Items from a dataset:
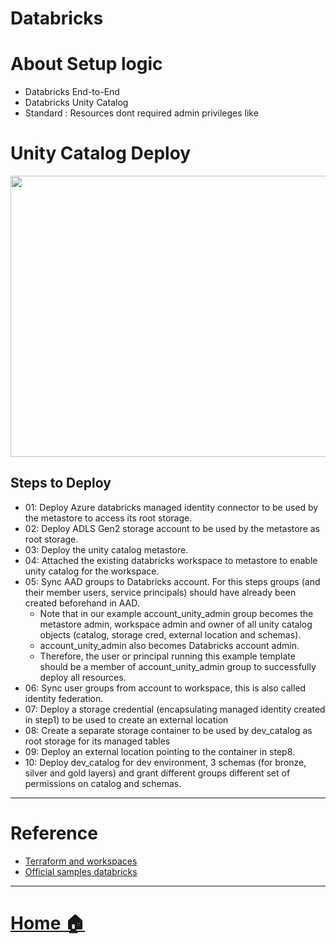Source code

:# Databricks


# About Setup logic

- Databricks End-to-End
- Databricks Unity Catalog
- Standard : Resources dont required admin privileges like 

# Unity Catalog Deploy

<img src="/docs/asset/img/7-ML_Workspace.png" width="650" height="450"/>

## Steps to Deploy
- 01: Deploy Azure databricks managed identity connector to be used by the metastore to access its root storage.  
- 02: Deploy ADLS Gen2 storage account to be used by the metastore as root storage.
- 03: Deploy the unity catalog metastore.
- 04: Attached the existing databricks workspace to metastore to enable unity catalog for the workspace.
- 05: Sync AAD groups to Databricks account. For this steps groups (and their member users, service principals) should have already been created beforehand in AAD.
    - Note that in our example account_unity_admin group becomes the metastore admin, workspace admin and owner of all unity catalog objects (catalog, storage cred, external location and schemas).  
    - account_unity_admin also becomes Databricks account admin.  
    - Therefore, the user or principal running this example template should be a member of account_unity_admin group to successfully deploy all resources.  
- 06: Sync user groups from account to workspace, this is also called identity federation.
- 07: Deploy a storage credential (encapsulating managed identity created in step1) to be used to create an external location
- 08: Create a separate storage container to be used by dev_catalog as root storage for its managed tables
- 09: Deploy an external location pointing to the container in step8.
- 10: Deploy dev_catalog for dev environment, 3 schemas (for bronze, silver and gold layers) and grant different groups different set of permissions on catalog and schemas.


---

# Reference
- [Terraform and workspaces](https://registry.terraform.io/providers/databricks/databricks/latest/docs/guides/workspace-management)
- [Official samples databricks](https://github.com/databricks/terraform-databricks-examples)

---

# [Home :house:](https://github.com/Ratarca/azure-dlake)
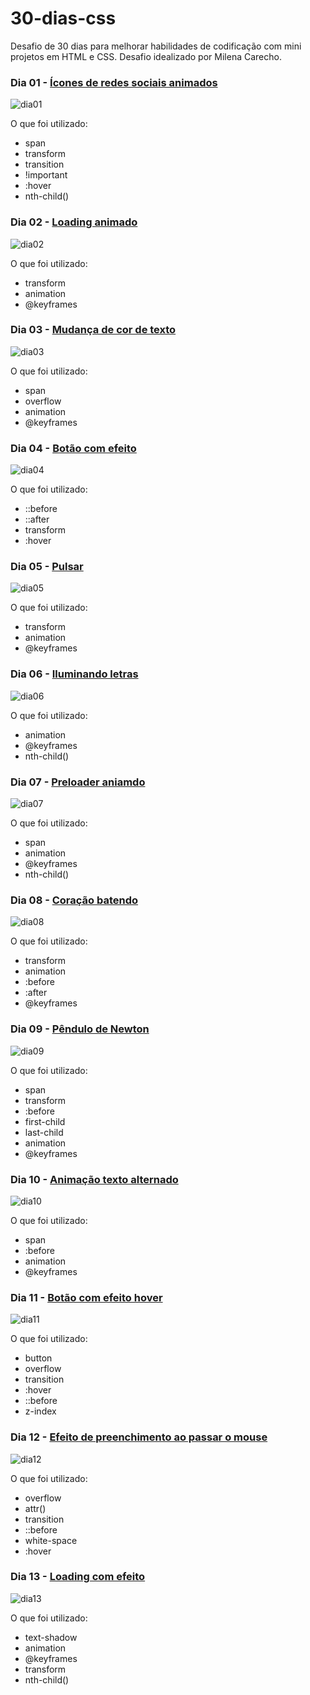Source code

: # 30-dias-css
Desafio de 30 dias para melhorar habilidades de codificação com mini projetos em HTML e CSS. Desafio idealizado por Milena Carecho.

### Dia 01 - [Ícones de redes sociais animados ](https://github.com/greicemsj/30-dias-css/tree/master/Dia%2001%20-%20ícone%20de%20mídia%20social%20em%20camadas)

![dia01](https://user-images.githubusercontent.com/51206170/114206459-bee41d00-9931-11eb-8afc-6206dec7f09e.gif)

O que foi utilizado: 
- span
- transform
- transition
- !important
- :hover
- nth-child()


### Dia 02 - [Loading animado](https://github.com/greicemsj/30-dias-css/tree/master/Dia%2002%20-%20loading%20animado)

![dia02](https://user-images.githubusercontent.com/51206170/114206844-1edac380-9932-11eb-8259-b473cecc1cf6.gif)

O que foi utilizado:
- transform
- animation
- @keyframes


### Dia 03 - [Mudança de cor de texto](https://github.com/greicemsj/30-dias-css/tree/master/Dia%2003%20-%20mudança%20de%20cor%20de%20texto)

![dia03](https://user-images.githubusercontent.com/51206170/114209235-c953e600-9934-11eb-9786-cd03ba9b16d2.gif)

O que foi utilizado:
- span
- overflow
- animation
- @keyframes


### Dia 04 - [Botão com efeito](https://github.com/greicemsj/30-dias-css/tree/master/Dia%2004%20-%20botão%20com%20efeito)

![dia04](https://user-images.githubusercontent.com/51206170/114209894-86ded900-9935-11eb-9233-29c36bb14567.gif)

O que foi utilizado:
- ::before
- ::after
- transform
- :hover


### Dia 05 - [Pulsar](https://github.com/greicemsj/30-dias-css/tree/master/Dia%2005%20-%20pulsar)

![dia05](https://user-images.githubusercontent.com/51206170/114210171-d4f3dc80-9935-11eb-86c5-1464021353fb.gif)

O que foi utilizado:
- transform
- animation
- @keyframes


### Dia 06 - [Iluminando letras](https://github.com/greicemsj/30-dias-css/tree/master/Dia%2006%20-%20iluminando%20letras)

![dia06](https://user-images.githubusercontent.com/51206170/114210329-053b7b00-9936-11eb-8066-06659f9c2690.gif)

O que foi utilizado:
- animation
- @keyframes
- nth-child()


### Dia 07 - [Preloader aniamdo](https://github.com/greicemsj/30-dias-css/tree/master/Dia%2007%20-%20preloader%20animado)

![dia07](https://user-images.githubusercontent.com/51206170/114210467-3156fc00-9936-11eb-8501-51e347b4ab7a.gif)

O que foi utilizado:
- span
- animation
- @keyframes
- nth-child()


### Dia 08 - [Coração batendo](https://github.com/greicemsj/30-dias-css/tree/master/Dia%2008%20-%20coração%20batendo)

![dia08](https://user-images.githubusercontent.com/51206170/114210874-5d727d00-9936-11eb-8f8b-aa1b5a750147.gif)

O que foi utilizado:
- transform
- animation
- :before
- :after
- @keyframes


### Dia 09 - [Pêndulo de Newton](https://github.com/greicemsj/30-dias-css/tree/master/Dia%2009%20-%20pêndulo%20de%20newton)

![dia09](https://user-images.githubusercontent.com/51206170/114280458-aea26f80-9a0f-11eb-98ec-1145c3f0dd10.gif)

O que foi utilizado:
- span
- transform
- :before
- first-child
- last-child
- animation
- @keyframes


### Dia 10 - [Animação texto alternado](https://github.com/greicemsj/30-dias-css/tree/master/Dia%2010%20-%20animação%20texto%20alternado)

![dia10](https://user-images.githubusercontent.com/51206170/114313796-66965200-9ace-11eb-8cff-dba99a06514a.gif)

O que foi utilizado:
- span
- :before
- animation
- @keyframes


### Dia 11 - [Botão com efeito hover](https://github.com/greicemsj/30-dias-css/tree/master/Dia%2011%20-%20botão%20com%20efeito%20hover)

![dia11](https://user-images.githubusercontent.com/51206170/114447205-8306bd00-9ba8-11eb-9055-ba5b91366c03.gif)

O que foi utilizado:
- button
- overflow
- transition
- :hover
- ::before
- z-index 


### Dia 12 - [Efeito de preenchimento ao passar o mouse](https://github.com/greicemsj/30-dias-css/tree/master/Dia%2012%20-%20efeito%20de%20preenchimento%20ao%20passar%20o%20mouse)

![dia12](https://user-images.githubusercontent.com/51206170/114617183-2ece0c80-9c7e-11eb-8532-00f5405b5503.gif)

O que foi utilizado:
- overflow
- attr()
- transition
- ::before
- white-space
- :hover


### Dia 13 - [Loading com efeito](https://github.com/greicemsj/30-dias-css/tree/master/Dia%2013%20-%20loading%20com%20efeito)

![dia13](https://user-images.githubusercontent.com/51206170/114757687-8a59d200-9d32-11eb-8f5d-a84ef29d2461.gif)

O que foi utilizado:
- text-shadow
- animation
- @keyframes
- transform
- nth-child()
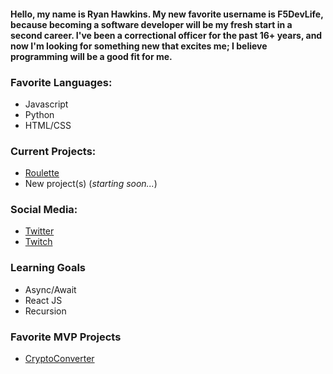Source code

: #### Hello, my name is Ryan Hawkins. My new favorite username is F5DevLife, because becoming a software developer will be my fresh start in a second career. I've been a correctional officer for the past 16+ years, and now I'm looking for something new that excites me; I believe programming will be a good fit for me.

### Favorite Languages:
- Javascript
- Python
- HTML/CSS


### Current Projects:
- [Roulette](https://f5devlife.github.io/Roulette/)
- New project(s) (_starting soon..._)


### Social Media:
- [Twitter](https://twitter.com/f5devlife)
- [Twitch](https://www.twitch.tv/ryankhawkins)


### Learning Goals
- Async/Await
- React JS
- Recursion



### Favorite MVP Projects
- [CryptoConverter](https://github.com/F5DevLife/JS-CryptoConverter)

**Task objective**:
Copy exactly the lines from the first line of the records above through the line with "## Steps to Deploy", both included, and nothing else. Pictures stay out.

**Result of this task**:
Source code

:# Databricks


# About Setup logic

- Databricks End-to-End
- Databricks Unity Catalog
- Standard : Resources dont required admin privileges like 

# Unity Catalog Deploy

<img src="/docs/asset/img/7-ML_Workspace.png" width="650" height="450"/>

## Steps to Deploy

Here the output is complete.